Category 1 Sources: Helping us with the coding/programming

  1. Of course, on multiple occassions, we referenced Python’s documentation and the documentation for all the libraries we used in our project, a the key ones were:
  2. Spotify’s Web API Documentation: Used to understand commands and information we could request of songs and artists.
  3. Spotipy Library: Spotipy is a Python library created to interact between Python and Spotify’s Web API.
  4. CS 109’s Canvas Webpage: we referenced lectures, past homeworks, labs and sections.
#reading playlist files which are in json format
path = "/Users/yalda/Dropbox/DS Project/01 - Data/playlist_df"
df_temp = pd.read_csv(path+"/playlist_df_ballanced.csv")
df = pd.DataFrame(df_temp.fillna(0))
len(df)
1325
df_model = df.copy()
#df_model = df_model.drop(["pid",'playlist_genre'])
data_train, data_test = train_test_split(df, test_size=.25, random_state=99, stratify = df.playlist_genre);
y_train = data_train['playlist_genre']
x_train = data_train.drop(columns = ['pid','playlist_genre','genre_other','genre_pop','genre_pop rock','genre_rap','genre_rock'])
y_test = data_test['playlist_genre']
x_test_pid = data_test.pid
x_test = data_test.drop(columns = ['pid','playlist_genre','genre_other','genre_pop','genre_pop rock','genre_rap','genre_rock'])
cv_scores = pd.DataFrame(np.zeros((5,4)))
cv_scores.columns = ['logreg model','polynomial logreg model','lda','qda']

Model 1: Logistic regression with cross validation

For the first base model, we used logistic regression with corss validation.

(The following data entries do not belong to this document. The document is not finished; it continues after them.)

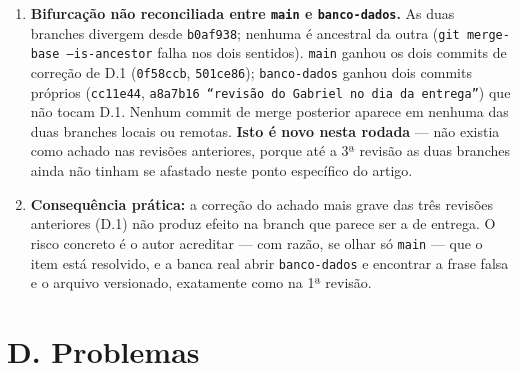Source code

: \documentclass[11pt,a4paper]{article}
\begin{document}
\begin{enumerate}
  \item \textbf{Bifurcação não reconciliada entre \texttt{main} e \texttt{banco-dados}.} As duas
  branches divergem desde \texttt{b0af938}; nenhuma é ancestral da outra
  (\texttt{git merge-base --is-ancestor} falha nos dois sentidos). \texttt{main} ganhou os dois
  commits de correção de D.1 (\texttt{0f58ccb}, \texttt{501ce86}); \texttt{banco-dados} ganhou dois
  commits próprios (\texttt{cc11e44}, \texttt{a8a7b16 ``revisão do Gabriel no dia da entrega''}) que
  não tocam D.1. Nenhum commit de merge posterior aparece em nenhuma das duas branches locais ou
  remotas. \textbf{Isto é novo nesta rodada} --- não existia como achado nas revisões anteriores,
  porque até a 3ª revisão as duas branches ainda não tinham se afastado neste ponto específico do
  artigo.
  \item \textbf{Consequência prática:} a correção do achado mais grave das três revisões anteriores
  (D.1) não produz efeito na branch que parece ser a de entrega. O risco concreto é o autor acreditar
  --- com razão, se olhar só \texttt{main} --- que o item está resolvido, e a banca real abrir
  \texttt{banco-dados} e encontrar a frase falsa e o arquivo versionado, exatamente como na 1ª
  revisão.
\end{enumerate}

\section*{D. Problemas}
\end{document}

CS is used to reduce the chance of the overfitting to the training set. And we saved the accuarcy result in a cv_scores.

Standardization of dataset Due to difference in the scale of the variables, we fitted the model with the standardized data.

reg1_time = time.time()
logreg_model2 = make_pipeline(
    StandardScaler(),
    LogisticRegressionCV(multi_class="ovr", cv=5)).fit(x_train, y_train)
reg1_time = time.time()- reg1_time
print(str(reg1_time)+' seconds' )
0.6866209506988525 seconds
cv_scores['logreg model'] = cross_val_score(logreg_model2, x_test, y_test, cv=5)
print("The 5-fold CV score for linear model on test set is:\n"+str(cross_val_score(logreg_model2, x_test, y_test, cv=5))) 
print("Training set score is:\n"+str(logreg_model2.score(x_train,y_train))) 
print("Test set score is:\n" , logreg_model2.score(x_test,y_test))
The 5-fold CV score for linear model on test set is:
[0.61428571 0.62686567 0.53846154 0.67692308 0.52307692]
Training set score is:
0.6122860020140987
Test set score is:
 0.6024096385542169

Model 2 : Polynomial logistic regression with cross validation

For the second model, we added the polynomial degree 2 to the features list, to give more felxibility to the bouandaries of the classification. And in the summary table we campare the performance of the model.

preg_time = time.time()
polynomial_logreg_model = make_pipeline(
    PolynomialFeatures(degree=2, include_bias=False),
    StandardScaler(),
    LogisticRegressionCV(multi_class="ovr", cv=5)).fit(x_train, y_train);
preg_time = time.time()- preg_time
print(str(preg_time)+' seconds' )
2.930776834487915 seconds
print("The 5-fold CV score for polynomial logreg model on test set is:\n" +str(cross_val_score(polynomial_logreg_model, x_test, y_test, cv=5))) 
cv_scores['polynomial logreg model'] = cross_val_score(polynomial_logreg_model, x_test, y_test, cv=5)
print("Training set score is:\n"+str(polynomial_logreg_model.score(x_train,y_train))) 
print("Test set score is:\n" , polynomial_logreg_model.score(x_test,y_test))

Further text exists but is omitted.